▶ [TASK STATEMENT]: Look in the material below for the line with "from its config." and the line with "by the identifier.", then set down exactly those two lines and all lines between, nothing more.

▶ [DATA SHOWN]:
==================================================

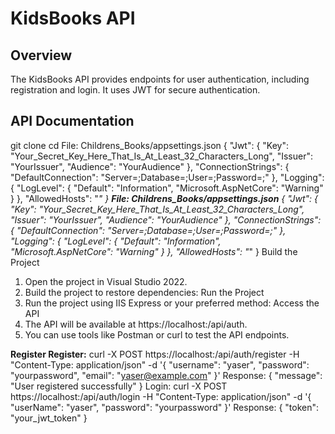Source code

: # KidsBooks API

## Overview
The KidsBooks API provides endpoints for user authentication, including registration and login. It uses JWT for secure authentication.

## API Documentation
git clone <repository-url>
cd <repository-directory>
File: Childrens_Books/appsettings.json
{
  "Jwt": {
    "Key": "Your_Secret_Key_Here_That_Is_At_Least_32_Characters_Long",
    "Issuer": "YourIssuer",
    "Audience": "YourAudience"
  },
  "ConnectionStrings": {
    "DefaultConnection": "Server=<server>;Database=<database>;User=<user>;Password=<password>;"
  },
  "Logging": {
    "LogLevel": {
      "Default": "Information",
      "Microsoft.AspNetCore": "Warning"
    }
  },
  "AllowedHosts": "*"
}
**File: Childrens_Books/appsettings.json**
{
  "Jwt": {
    "Key": "Your_Secret_Key_Here_That_Is_At_Least_32_Characters_Long",
    "Issuer": "YourIssuer",
    "Audience": "YourAudience"
  },
  "ConnectionStrings": {
    "DefaultConnection": "Server=<server>;Database=<database>;User=<user>;Password=<password>;"
  },
  "Logging": {
    "LogLevel": {
      "Default": "Information",
      "Microsoft.AspNetCore": "Warning"
    }
  },
  "AllowedHosts": "*"
}
Build the Project
1.	Open the project in Visual Studio 2022.
2.	Build the project to restore dependencies:
Run the Project
1.	Run the project using IIS Express or your preferred method:
Access the API
1.	The API will be available at https://localhost:<port>/api/auth.
2.	You can use tools like Postman or curl to test the API endpoints.

**Register Register:**
curl -X POST https://localhost:<port>/api/auth/register -H "Content-Type: application/json" -d '{
  "username": "yaser",
  "password": "yourpassword",
  "email": "yaser@example.com"
}'
Response:
{
  "message": "User registered successfully"
}
Login:
curl -X POST https://localhost:<port>/api/auth/login -H "Content-Type: application/json" -d '{
  "userName": "yaser",
  "password": "yourpassword"
}'
Response:
{
  "token": "your_jwt_token"
}












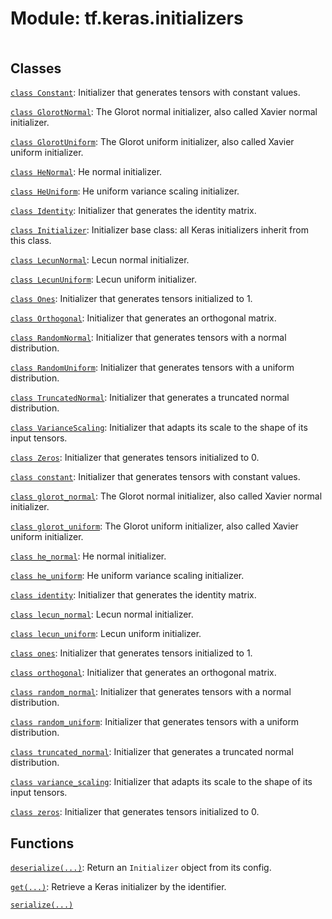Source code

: <div itemscope itemtype="http://developers.google.com/ReferenceObject">
<meta itemprop="name" content="tf.keras.initializers" />
<meta itemprop="path" content="Stable" />
</div>

# Module: tf.keras.initializers

<!-- Insert buttons and diff -->

<table class="tfo-notebook-buttons tfo-api nocontent" align="left">

</table>







## Classes

[`class Constant`](../../tf/keras/initializers/Constant.md): Initializer that generates tensors with constant values.

[`class GlorotNormal`](../../tf/keras/initializers/GlorotNormal.md): The Glorot normal initializer, also called Xavier normal initializer.

[`class GlorotUniform`](../../tf/keras/initializers/GlorotUniform.md): The Glorot uniform initializer, also called Xavier uniform initializer.

[`class HeNormal`](../../tf/keras/initializers/HeNormal.md): He normal initializer.

[`class HeUniform`](../../tf/keras/initializers/HeUniform.md): He uniform variance scaling initializer.

[`class Identity`](../../tf/keras/initializers/Identity.md): Initializer that generates the identity matrix.

[`class Initializer`](../../tf/keras/initializers/Initializer.md): Initializer base class: all Keras initializers inherit from this class.

[`class LecunNormal`](../../tf/keras/initializers/LecunNormal.md): Lecun normal initializer.

[`class LecunUniform`](../../tf/keras/initializers/LecunUniform.md): Lecun uniform initializer.

[`class Ones`](../../tf/keras/initializers/Ones.md): Initializer that generates tensors initialized to 1.

[`class Orthogonal`](../../tf/keras/initializers/Orthogonal.md): Initializer that generates an orthogonal matrix.

[`class RandomNormal`](../../tf/keras/initializers/RandomNormal.md): Initializer that generates tensors with a normal distribution.

[`class RandomUniform`](../../tf/keras/initializers/RandomUniform.md): Initializer that generates tensors with a uniform distribution.

[`class TruncatedNormal`](../../tf/keras/initializers/TruncatedNormal.md): Initializer that generates a truncated normal distribution.

[`class VarianceScaling`](../../tf/keras/initializers/VarianceScaling.md): Initializer that adapts its scale to the shape of its input tensors.

[`class Zeros`](../../tf/keras/initializers/Zeros.md): Initializer that generates tensors initialized to 0.

[`class constant`](../../tf/keras/initializers/Constant.md): Initializer that generates tensors with constant values.

[`class glorot_normal`](../../tf/keras/initializers/GlorotNormal.md): The Glorot normal initializer, also called Xavier normal initializer.

[`class glorot_uniform`](../../tf/keras/initializers/GlorotUniform.md): The Glorot uniform initializer, also called Xavier uniform initializer.

[`class he_normal`](../../tf/keras/initializers/HeNormal.md): He normal initializer.

[`class he_uniform`](../../tf/keras/initializers/HeUniform.md): He uniform variance scaling initializer.

[`class identity`](../../tf/keras/initializers/Identity.md): Initializer that generates the identity matrix.

[`class lecun_normal`](../../tf/keras/initializers/LecunNormal.md): Lecun normal initializer.

[`class lecun_uniform`](../../tf/keras/initializers/LecunUniform.md): Lecun uniform initializer.

[`class ones`](../../tf/keras/initializers/Ones.md): Initializer that generates tensors initialized to 1.

[`class orthogonal`](../../tf/keras/initializers/Orthogonal.md): Initializer that generates an orthogonal matrix.

[`class random_normal`](../../tf/keras/initializers/RandomNormal.md): Initializer that generates tensors with a normal distribution.

[`class random_uniform`](../../tf/keras/initializers/RandomUniform.md): Initializer that generates tensors with a uniform distribution.

[`class truncated_normal`](../../tf/keras/initializers/TruncatedNormal.md): Initializer that generates a truncated normal distribution.

[`class variance_scaling`](../../tf/keras/initializers/VarianceScaling.md): Initializer that adapts its scale to the shape of its input tensors.

[`class zeros`](../../tf/keras/initializers/Zeros.md): Initializer that generates tensors initialized to 0.

## Functions

[`deserialize(...)`](../../tf/keras/initializers/deserialize.md): Return an `Initializer` object from its config.

[`get(...)`](../../tf/keras/initializers/get.md): Retrieve a Keras initializer by the identifier.

[`serialize(...)`](../../tf/keras/initializers/serialize.md)

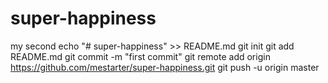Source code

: # super-happiness
my second
echo "# super-happiness" >> README.md
git init
git add README.md
git commit -m "first commit"
git remote add origin https://github.com/mestarter/super-happiness.git
git push -u origin master
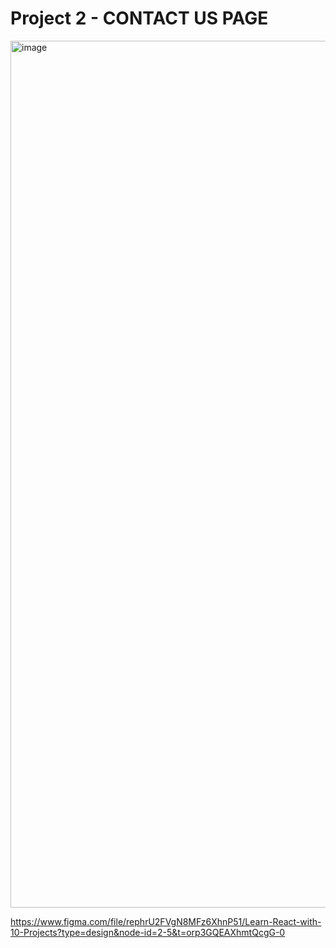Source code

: # Project 2 - CONTACT US PAGE

<img width="1387" alt="image" src="https://user-images.githubusercontent.com/50476777/236659140-fca83efd-c166-4ad1-bf78-5875b41ec0bf.png">


https://www.figma.com/file/rephrU2FVgN8MFz6XhnP51/Learn-React-with-10-Projects?type=design&node-id=2-5&t=orp3GQEAXhmtQcgG-0

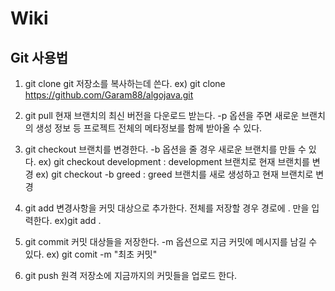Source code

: Wiki
====

Git 사용법
---------

1. git clone
   git 저장소를 복사하는데 쓴다.
   ex) git clone https://github.com/Garam88/algojava.git

2. git pull
   현재 브랜치의 최신 버전을 다운로드 받는다. -p 옵션을 주면 새로운 브랜치의 생성 정보 등 프로젝트 전체의 메타정보를 함께 받아올 수 있다.

3. git checkout
   브랜치를 변경한다. -b 옵션을 줄 경우 새로운 브랜치를 만들 수 있다.
   ex) git checkout development : development 브랜치로 현재 브랜치를 변경
   ex) git checkout -b greed : greed 브랜치를 새로 생성하고 현재 브랜치로 변경

4. git add
   변경사항을 커밋 대상으로 추가한다. 전체를 저장할 경우 경로에 . 만을 입력한다.
   ex)git add .

5. git commit
   커밋 대상들을 저장한다. -m 옵션으로 지금 커밋에 메시지를 남길 수 있다.
   ex) git comit -m "최초 커밋"

6. git push
   원격 저장소에 지금까지의 커밋들을 업로드 한다. 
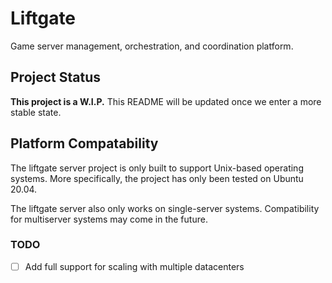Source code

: # Liftgate
Game server management, orchestration, and coordination platform.

## Project Status
**This project is a W.I.P.** This README will be updated once we enter a more stable state.

## Platform Compatability 
The liftgate server project is only built to support Unix-based operating systems. More specifically, the project has only been tested on Ubuntu 20.04.

The liftgate server also only works on single-server systems. Compatibility for multiserver systems may come in the future.

### TODO
- [ ] Add full support for scaling with multiple datacenters
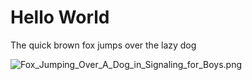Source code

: # Hello World

The quick brown fox jumps over the lazy dog

![Fox_Jumping_Over_A_Dog_in_Signaling_for_Boys.png](https://upload.wikimedia.org/wikipedia/commons/8/80/Fox_Jumping_Over_A_Dog_in_Signaling_for_Boys.png "The quick brown fox jumps over the lazy dog")
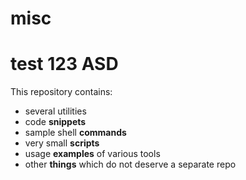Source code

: # misc
# test 123 ASD


This repository contains:

- several utilities
- code **snippets**
- sample shell **commands**
- very small **scripts**
- usage **examples** of various tools
- other **things** which do not deserve a separate repo
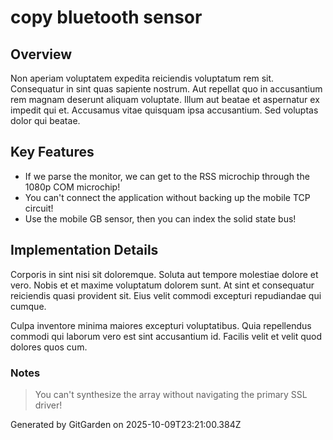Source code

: # copy bluetooth sensor

## Overview
Non aperiam voluptatem expedita reiciendis voluptatum rem sit. Consequatur in sint quas sapiente nostrum. Aut repellat quo in accusantium rem magnam deserunt aliquam voluptate. Illum aut beatae et aspernatur ex impedit qui et. Accusamus vitae quisquam ipsa accusantium. Sed voluptas dolor qui beatae.

## Key Features
- If we parse the monitor, we can get to the RSS microchip through the 1080p COM microchip!
- You can't connect the application without backing up the mobile TCP circuit!
- Use the mobile GB sensor, then you can index the solid state bus!

## Implementation Details
Corporis in sint nisi sit doloremque. Soluta aut tempore molestiae dolore et vero. Nobis et et maxime voluptatum dolorem sunt. At sint et consequatur reiciendis quasi provident sit. Eius velit commodi excepturi repudiandae qui cumque.
 Culpa inventore minima maiores excepturi voluptatibus. Quia repellendus commodi qui laborum vero est sint accusantium id. Facilis velit et velit quod dolores quos cum.

### Notes
> You can't synthesize the array without navigating the primary SSL driver!

Generated by GitGarden on 2025-10-09T23:21:00.384Z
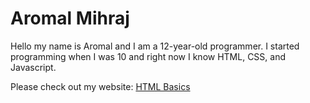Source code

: # Aromal Mihraj
Hello my name is Aromal and I am a 12-year-old programmer. I started programming when I was 10 and right now I know HTML, CSS, and Javascript.

Please check out my website: <a href="https://htmlbasics.netlify.app/" target=_blank>HTML Basics</a>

==================================================

▶ [THE ANSWER]:
[`deserialize(...)`](../../tf/keras/initializers/deserialize.md): Return an `Initializer` object from its config.

[`get(...)`](../../tf/keras/initializers/get.md): Retrieve a Keras initializer by the identifier.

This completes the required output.